The more I archive my everyday installation photographs, the louder this question gets: what are the ethics of this whole project?
Because the truth is: I’m photographing situations that do not belong to me. These installations are anonymous, often accidental and usually created by someone who never planned for them to be seen as “art.” Sometimes they might even be functional: moving boxes, stored materials, temporary fixes, or objects left behind for a reason.
And the moment I photograph them, I shift their meaning. I turn them into an image. I turn them into something that can be shared, archived and potentially exhibited.
So I started setting a few rules for myself.
The first one is simple: I avoid photographing people. If someone is clearly visible, the image becomes street photography, and that’s not what my thesis is about. It also creates privacy issues that I don’t want to build my project on.
The second rule is about intervention: I never move objects. Even if an arrangement looks “almost perfect,” I don’t want to complete it. My role is observer, not curator of the street. Otherwise the work would become staging and I would lose the whole point of researching found installations.

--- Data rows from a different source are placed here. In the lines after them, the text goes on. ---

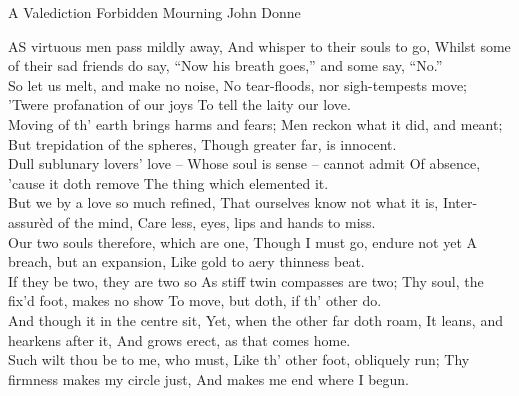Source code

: 
\begin{poem}
{A Valediction Forbidden Mourning}
{John Donne}

AS virtuous men pass mildly away, 
And whisper to their souls to go, 
Whilst some of their sad friends do say, 
``Now his breath goes,'' and some say, ``No.''\\

So let us melt, and make no noise,
No tear-floods, nor sigh-tempests move; 
'Twere profanation of our joys 
To tell the laity our love.\\

Moving of th' earth brings harms and fears; 
Men reckon what it did, and meant; 
But trepidation of the spheres, 
Though greater far, is innocent.\\

Dull sublunary lovers' love 
-- Whose soul is sense -- cannot admit 
Of absence, 'cause it doth remove 
The thing which elemented it.\\

But we by a love so much refined, 
That ourselves know not what it is, 
Inter-assur\`{e}d of the mind, 
Care less, eyes, lips and hands to miss.\\

Our two souls therefore, which are one, 
Though I must go, endure not yet 
A breach, but an expansion, 
Like gold to aery thinness beat.\\

If they be two, they are two so 
As stiff twin compasses are two; 
Thy soul, the fix'd foot, makes no show 
To move, but doth, if th' other do.\\

And though it in the centre sit, 
Yet, when the other far doth roam, 
It leans, and hearkens after it, 
And grows erect, as that comes home.\\

Such wilt thou be to me, who must, 
Like th' other foot, obliquely run; 
Thy firmness makes my circle just, 
And makes me end where I begun.\\
\end{poem}

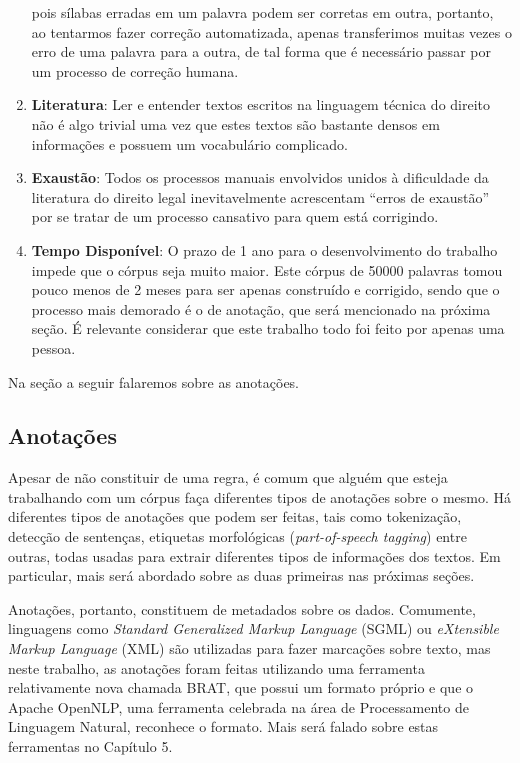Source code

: \documentclass[11pt]{report}
\newcommand{\quotes}[1]{``#1''}
\begin{document}
\begin{enumerate}[label=\textbf{\arabic*.}]
  pois sílabas erradas em um palavra podem ser corretas em outra, portanto, ao tentarmos fazer correção automatizada, apenas transferimos muitas vezes o erro de uma palavra
  para a outra, de tal forma que é necessário passar por um processo de correção humana.
  \item \textbf{Literatura}: Ler e entender textos escritos na linguagem técnica do direito não é algo trivial uma vez que estes textos são bastante densos em informações e
  possuem um vocabulário complicado.
  \item \textbf{Exaustão}: Todos os processos manuais envolvidos unidos à dificuldade da literatura do direito legal inevitavelmente acrescentam \quotes{erros de exaustão}
  por se tratar de um processo cansativo para quem está corrigindo.
  \item \textbf{Tempo Disponível}: O prazo de 1 ano para o desenvolvimento do trabalho impede que o córpus seja muito maior. Este córpus de 50000 palavras tomou pouco menos de 2 meses
  para ser apenas construído e corrigido, sendo que o processo mais demorado é o de anotação, que será mencionado na próxima seção. É relevante considerar que este trabalho
  todo foi feito por apenas uma pessoa.
\end{enumerate}

Na seção a seguir falaremos sobre as anotações.

\subsection{Anotações}

\indent\indent Apesar de não constituir de uma regra, é comum que alguém que esteja trabalhando com um córpus faça diferentes tipos de anotações sobre o mesmo.
Há diferentes tipos de anotações que podem ser feitas, tais como tokenização, detecção de sentenças, etiquetas morfológicas (\textit{part-of-speech tagging}) entre outras, todas
usadas para extrair diferentes tipos de informações dos textos. Em particular, mais será abordado sobre as duas primeiras nas próximas seções.

Anotações, portanto, constituem de metadados sobre os dados. Comumente, linguagens como \textit{Standard Generalized Markup Language} (SGML) ou
\textit{eXtensible Markup Language} (XML) são utilizadas para fazer marcações sobre texto, mas
neste trabalho, as anotações foram feitas utilizando uma ferramenta relativamente nova chamada BRAT, que possui um
formato próprio e que o Apache OpenNLP, uma ferramenta celebrada na área de Processamento de Linguagem Natural, reconhece o formato.
Mais será falado sobre estas ferramentas no Capítulo 5.
\end{document}
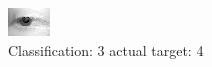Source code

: \begin{figure}[h!]
\begin{center}
\includegraphics[width=0.60\columnwidth]{figures/ID2706_class_3_target_4.png}
\end{center}
\caption{ Classification: 3 actual target: 4}
\label{fig:ID2706_class_3_target_4}
\end{figure}
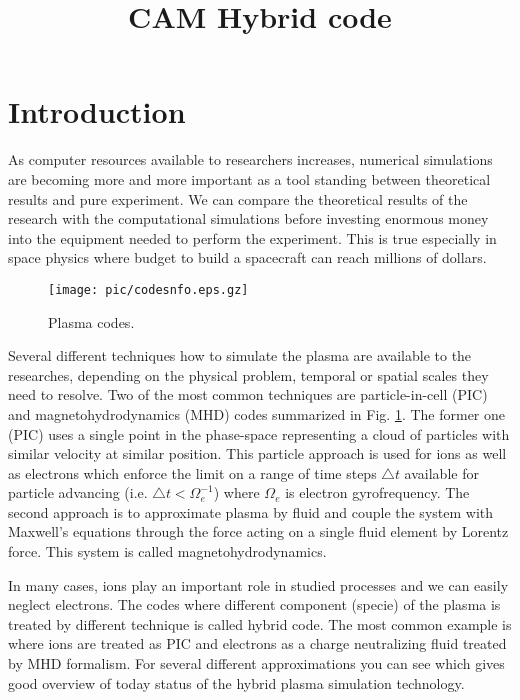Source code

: \documentclass[oneside,branding,toc,article]{satdoc}
\title{CAM Hybrid code}
\begin{document}
\maketitle

\section{Introduction}

As computer resources available to researchers increases, numerical simulations
are becoming more and more important as a tool standing between theoretical
results and pure experiment.  We can compare the theoretical results of the
research with the computational simulations before investing enormous money
into the equipment needed to perform the experiment.  This is true especially
in space physics where budget to build a spacecraft can reach millions of
dollars.

\begin{figure}[!hbp]
  \centering
  \texttt{[image: pic/codesnfo.eps.gz]}
  \caption{Plasma codes.}
  \label{fig:nfo}
\end{figure}

Several different techniques how to simulate the plasma are available to the
researches, depending on the physical problem, temporal or spatial scales they
need to resolve.  Two of the most common techniques are particle-in-cell (PIC)
and magnetohydrodynamics (MHD) codes summarized in Fig.  \ref{fig:nfo}.  The
former one (PIC) uses a single point in the phase-space representing a cloud of
particles with similar velocity at similar position.  This particle approach is
used for ions as well as electrons which enforce the limit on a range of time
steps $\triangle t$ available for particle advancing (i.e. $\triangle t <
\Omega_e^{-1}$) where $\Omega_e$ is electron gyrofrequency.  The second
approach is to approximate plasma by fluid and couple the system with Maxwell's
equations through the force acting on a single fluid element by Lorentz
force. This system is called magnetohydrodynamics.

In many cases, ions play an important role in studied processes and we can
easily neglect electrons. The codes where different component (specie) of the
plasma is treated by different technique is called hybrid code. The most common
example is where ions are treated as PIC and electrons as a charge neutralizing
fluid treated by MHD formalism.  For several different approximations you can
see \cite{lipatov02} which gives good overview of today status of the hybrid
plasma simulation technology.
\end{document}
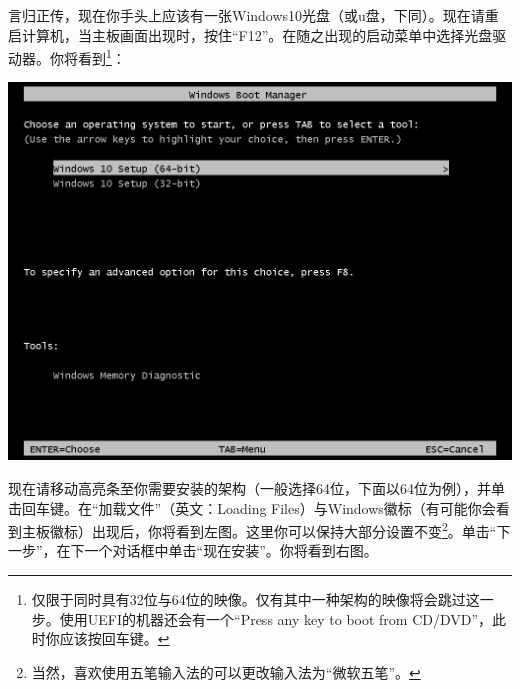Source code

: 言归正传，现在你手头上应该有一张Windows10光盘（或u盘，下同）。现在请重启计算机，当主板画面出现时，按住“F12”。在随之出现的启动菜单中选择光盘驱动器。你将看到\footnote{仅限于同时具有32位与64位的映像。仅有其中一种架构的映像将会跳过这一步。使用UEFI的机器还会有一个“Press any key to boot from CD/DVD”，此时你应该按回车键。}：
\begin{center}
	\includegraphics[scale=0.4]{pic/win10setup1}
\end{center} \par
现在请移动高亮条至你需要安装的架构（一般选择64位，下面以64位为例），并单击回车键。在“加载文件”（英文：Loading Files）与Windows徽标（有可能你会看到主板徽标）出现后，你将看到左图。这里你可以保持大部分设置不变\footnote{当然，喜欢使用五笔输入法的可以更改输入法为“微软五笔”。}。单击“下一步”，在下一个对话框中单击“现在安装”。你将看到右图。
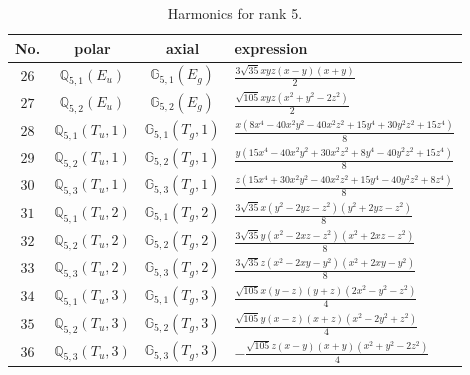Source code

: \documentclass[fleqn,8pt,landscape]{jsarticle}
\begin{document}
\begin{table}[ht!]
\begin{center}
\caption{Harmonics for rank 5.}
\renewcommand{\arraystretch}{1.3}
\begin{tabular}{cccl} \hline \hline
No. & polar & axial & expression \\ \hline
$ 26 $ & $ \mathbb{Q}_{5,1}(E_{u}) $ & $ \mathbb{G}_{5,1}(E_{g}) $ & $ \frac{3 \sqrt{35} x y z \left(x - y\right) \left(x + y\right)}{2} $ \\
$ 27 $ & $ \mathbb{Q}_{5,2}(E_{u}) $ & $ \mathbb{G}_{5,2}(E_{g}) $ & $ \frac{\sqrt{105} x y z \left(x^{2} + y^{2} - 2 z^{2}\right)}{2} $ \\
$ 28 $ & $ \mathbb{Q}_{5,1}(T_{u},1) $ & $ \mathbb{G}_{5,1}(T_{g},1) $ & $ \frac{x \left(8 x^{4} - 40 x^{2} y^{2} - 40 x^{2} z^{2} + 15 y^{4} + 30 y^{2} z^{2} + 15 z^{4}\right)}{8} $ \\
$ 29 $ & $ \mathbb{Q}_{5,2}(T_{u},1) $ & $ \mathbb{G}_{5,2}(T_{g},1) $ & $ \frac{y \left(15 x^{4} - 40 x^{2} y^{2} + 30 x^{2} z^{2} + 8 y^{4} - 40 y^{2} z^{2} + 15 z^{4}\right)}{8} $ \\
$ 30 $ & $ \mathbb{Q}_{5,3}(T_{u},1) $ & $ \mathbb{G}_{5,3}(T_{g},1) $ & $ \frac{z \left(15 x^{4} + 30 x^{2} y^{2} - 40 x^{2} z^{2} + 15 y^{4} - 40 y^{2} z^{2} + 8 z^{4}\right)}{8} $ \\
$ 31 $ & $ \mathbb{Q}_{5,1}(T_{u},2) $ & $ \mathbb{G}_{5,1}(T_{g},2) $ & $ \frac{3 \sqrt{35} x \left(y^{2} - 2 y z - z^{2}\right) \left(y^{2} + 2 y z - z^{2}\right)}{8} $ \\
$ 32 $ & $ \mathbb{Q}_{5,2}(T_{u},2) $ & $ \mathbb{G}_{5,2}(T_{g},2) $ & $ \frac{3 \sqrt{35} y \left(x^{2} - 2 x z - z^{2}\right) \left(x^{2} + 2 x z - z^{2}\right)}{8} $ \\
$ 33 $ & $ \mathbb{Q}_{5,3}(T_{u},2) $ & $ \mathbb{G}_{5,3}(T_{g},2) $ & $ \frac{3 \sqrt{35} z \left(x^{2} - 2 x y - y^{2}\right) \left(x^{2} + 2 x y - y^{2}\right)}{8} $ \\
$ 34 $ & $ \mathbb{Q}_{5,1}(T_{u},3) $ & $ \mathbb{G}_{5,1}(T_{g},3) $ & $ \frac{\sqrt{105} x \left(y - z\right) \left(y + z\right) \left(2 x^{2} - y^{2} - z^{2}\right)}{4} $ \\
$ 35 $ & $ \mathbb{Q}_{5,2}(T_{u},3) $ & $ \mathbb{G}_{5,2}(T_{g},3) $ & $ \frac{\sqrt{105} y \left(x - z\right) \left(x + z\right) \left(x^{2} - 2 y^{2} + z^{2}\right)}{4} $ \\
$ 36 $ & $ \mathbb{Q}_{5,3}(T_{u},3) $ & $ \mathbb{G}_{5,3}(T_{g},3) $ & $ - \frac{\sqrt{105} z \left(x - y\right) \left(x + y\right) \left(x^{2} + y^{2} - 2 z^{2}\right)}{4} $ \\
 \hline \hline
\end{tabular}
\end{center}
\end{table}
\end{document}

The third rule is about sensitivity. Some installations feel open and neutral. Others feel personal. If an object includes names, private belongings or something that feels emotionally loaded, I might still document it for myself, but I probably wouldn’t include it in a public exhibition. Not everything that is visually interesting should automatically become content.
What I like about this ethical question is that it connects directly to the core of my thesis: framing. Because the ethical dilemma is basically proof that framing is powerful. An installation changes the moment it is documented. It changes again the moment it is shared. And it changes again if it enters a curated context like a book or exhibition.
So instead of ignoring the ethics, I want to include it as part of my research. It is not a side issue. It is a sign that meaning is not neutral, and that the act of noticing already carries responsibility.